Start of Block

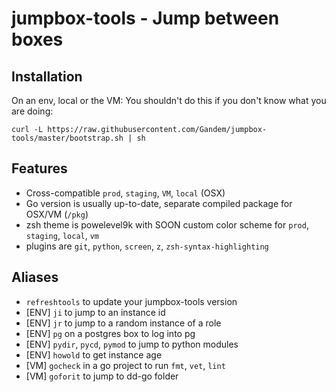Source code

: # jumpbox-tools - Jump between boxes

## Installation

On an env, local or the VM:
You shouldn't do this if you don't know what you are doing:

```
curl -L https://raw.githubusercontent.com/Gandem/jumpbox-tools/master/bootstrap.sh | sh
```

## Features

- Cross-compatible `prod`, `staging`, `VM`, `local` (OSX)
- Go version is usually up-to-date, separate compiled package for OSX/VM (`/pkg`)
- zsh theme is powelevel9k with SOON custom color scheme for `prod`, `staging`, `local`, `vm`
- plugins are `git`, `python`, `screen`, `z`, `zsh-syntax-highlighting`


## Aliases

- `refreshtools` to update your jumpbox-tools version
- [ENV] `ji` to jump to an instance id
- [ENV] `jr` to jump to a random instance of a role
- [ENV] `pg` on a postgres box to log into pg
- [ENV] `pydir`, `pycd`, `pymod` to jump to python modules
- [ENV] `howold` to get instance age
- [VM] `gocheck` in a go project to run `fmt`, `vet`, `lint`
- [VM] `goforit` to jump to dd-go folder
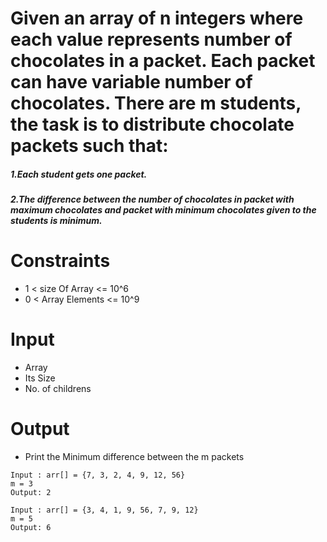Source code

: # Given an array of n integers where each value represents number of chocolates in a packet. Each packet can have variable number of chocolates. There are m students, the task is to distribute chocolate packets such that:

##### 1.Each student gets one packet.
##### 2.The difference between the number of chocolates in packet with maximum chocolates and packet with minimum chocolates given to the students is minimum.

# Constraints
-  1 < size Of Array <= 10^6
-  0 < Array Elements <= 10^9

# Input
- Array
- Its Size
- No. of childrens

# Output
- Print the Minimum difference between the m packets

```
Input : arr[] = {7, 3, 2, 4, 9, 12, 56}
m = 3
Output: 2

Input : arr[] = {3, 4, 1, 9, 56, 7, 9, 12}
m = 5
Output: 6

```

End of Block

ABOUT THIS TASK: Working from the records above, find how many lines contain the string "between" and answer with the bare number.

TASK RESPONSE: 3